> [Supplied records]:
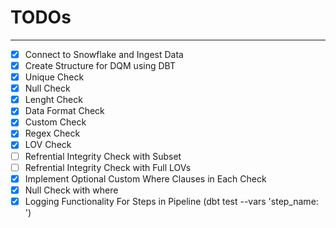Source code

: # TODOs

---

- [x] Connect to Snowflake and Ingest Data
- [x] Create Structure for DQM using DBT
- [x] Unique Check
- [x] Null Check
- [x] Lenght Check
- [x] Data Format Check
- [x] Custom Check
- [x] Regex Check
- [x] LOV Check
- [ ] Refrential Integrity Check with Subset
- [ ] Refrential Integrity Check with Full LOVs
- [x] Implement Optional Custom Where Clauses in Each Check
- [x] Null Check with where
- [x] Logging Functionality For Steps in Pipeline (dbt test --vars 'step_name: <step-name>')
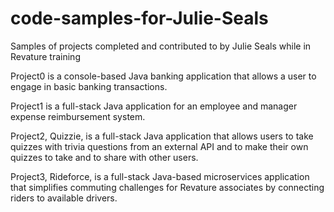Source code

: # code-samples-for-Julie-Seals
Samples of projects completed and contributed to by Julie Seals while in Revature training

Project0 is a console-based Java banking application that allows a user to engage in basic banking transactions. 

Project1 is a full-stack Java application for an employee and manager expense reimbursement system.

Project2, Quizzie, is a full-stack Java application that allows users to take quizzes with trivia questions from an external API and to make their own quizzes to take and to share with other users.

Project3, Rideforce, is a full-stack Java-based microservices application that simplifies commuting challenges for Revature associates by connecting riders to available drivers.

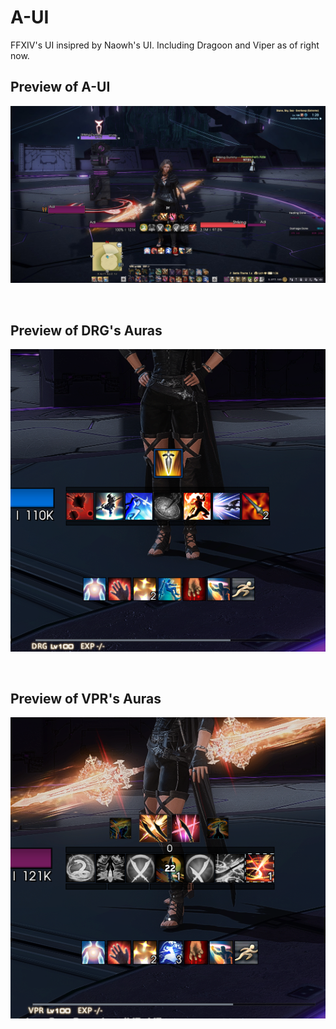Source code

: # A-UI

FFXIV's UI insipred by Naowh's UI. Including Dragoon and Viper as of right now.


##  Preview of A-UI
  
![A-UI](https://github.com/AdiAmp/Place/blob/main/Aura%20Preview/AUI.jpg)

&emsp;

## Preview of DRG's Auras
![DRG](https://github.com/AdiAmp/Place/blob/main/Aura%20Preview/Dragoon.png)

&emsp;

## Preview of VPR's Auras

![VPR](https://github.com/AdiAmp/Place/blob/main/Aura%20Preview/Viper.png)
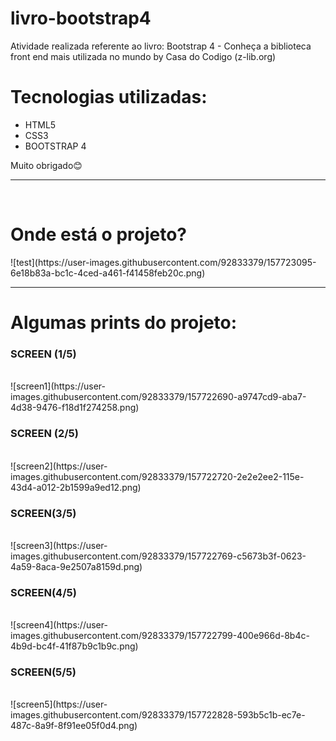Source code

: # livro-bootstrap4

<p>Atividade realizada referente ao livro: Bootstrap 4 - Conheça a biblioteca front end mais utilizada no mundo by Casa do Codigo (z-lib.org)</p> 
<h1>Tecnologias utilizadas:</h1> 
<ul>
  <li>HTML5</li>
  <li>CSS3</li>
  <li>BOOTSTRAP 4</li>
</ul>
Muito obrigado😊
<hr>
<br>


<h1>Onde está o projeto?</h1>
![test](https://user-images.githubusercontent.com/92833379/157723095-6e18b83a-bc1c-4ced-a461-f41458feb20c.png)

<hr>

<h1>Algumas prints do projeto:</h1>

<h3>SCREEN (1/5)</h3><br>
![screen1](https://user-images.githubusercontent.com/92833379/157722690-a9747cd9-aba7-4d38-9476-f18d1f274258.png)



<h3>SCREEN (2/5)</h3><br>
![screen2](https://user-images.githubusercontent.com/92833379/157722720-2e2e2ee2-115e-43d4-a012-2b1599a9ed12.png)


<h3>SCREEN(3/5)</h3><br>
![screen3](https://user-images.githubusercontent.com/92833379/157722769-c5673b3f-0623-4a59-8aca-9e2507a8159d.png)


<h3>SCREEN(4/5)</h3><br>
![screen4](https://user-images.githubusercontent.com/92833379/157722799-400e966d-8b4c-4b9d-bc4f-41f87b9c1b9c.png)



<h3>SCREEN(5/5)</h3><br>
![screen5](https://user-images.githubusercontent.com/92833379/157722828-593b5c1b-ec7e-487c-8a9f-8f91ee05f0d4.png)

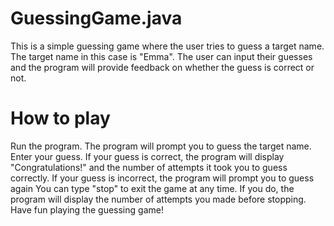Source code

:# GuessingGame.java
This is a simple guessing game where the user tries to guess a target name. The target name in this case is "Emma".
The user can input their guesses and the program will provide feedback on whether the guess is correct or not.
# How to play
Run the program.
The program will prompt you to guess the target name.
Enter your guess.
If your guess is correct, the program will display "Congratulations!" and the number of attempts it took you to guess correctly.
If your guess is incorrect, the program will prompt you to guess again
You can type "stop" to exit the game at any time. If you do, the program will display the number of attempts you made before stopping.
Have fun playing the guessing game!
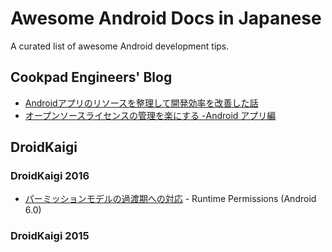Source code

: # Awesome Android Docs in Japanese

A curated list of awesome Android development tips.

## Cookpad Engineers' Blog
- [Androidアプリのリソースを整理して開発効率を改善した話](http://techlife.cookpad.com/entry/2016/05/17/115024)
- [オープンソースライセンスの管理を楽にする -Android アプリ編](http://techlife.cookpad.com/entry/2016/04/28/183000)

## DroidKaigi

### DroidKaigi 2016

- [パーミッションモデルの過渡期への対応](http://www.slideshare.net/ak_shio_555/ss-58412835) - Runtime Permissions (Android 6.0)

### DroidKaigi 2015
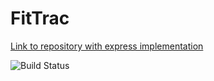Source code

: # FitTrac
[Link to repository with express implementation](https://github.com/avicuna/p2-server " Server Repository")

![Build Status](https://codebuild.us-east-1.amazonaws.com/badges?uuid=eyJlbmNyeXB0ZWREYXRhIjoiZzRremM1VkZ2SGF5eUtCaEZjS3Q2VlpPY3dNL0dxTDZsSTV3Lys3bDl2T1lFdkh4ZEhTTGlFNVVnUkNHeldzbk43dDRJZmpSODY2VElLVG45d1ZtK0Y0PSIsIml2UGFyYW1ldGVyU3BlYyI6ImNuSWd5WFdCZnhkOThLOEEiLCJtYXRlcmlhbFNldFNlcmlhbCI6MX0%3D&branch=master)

> [Prompt]: Copy every line of the material in which the word "Integrity" occurs.

> [Exercise response]:
- [ ] Refrential Integrity Check with Subset
- [ ] Refrential Integrity Check with Full LOVs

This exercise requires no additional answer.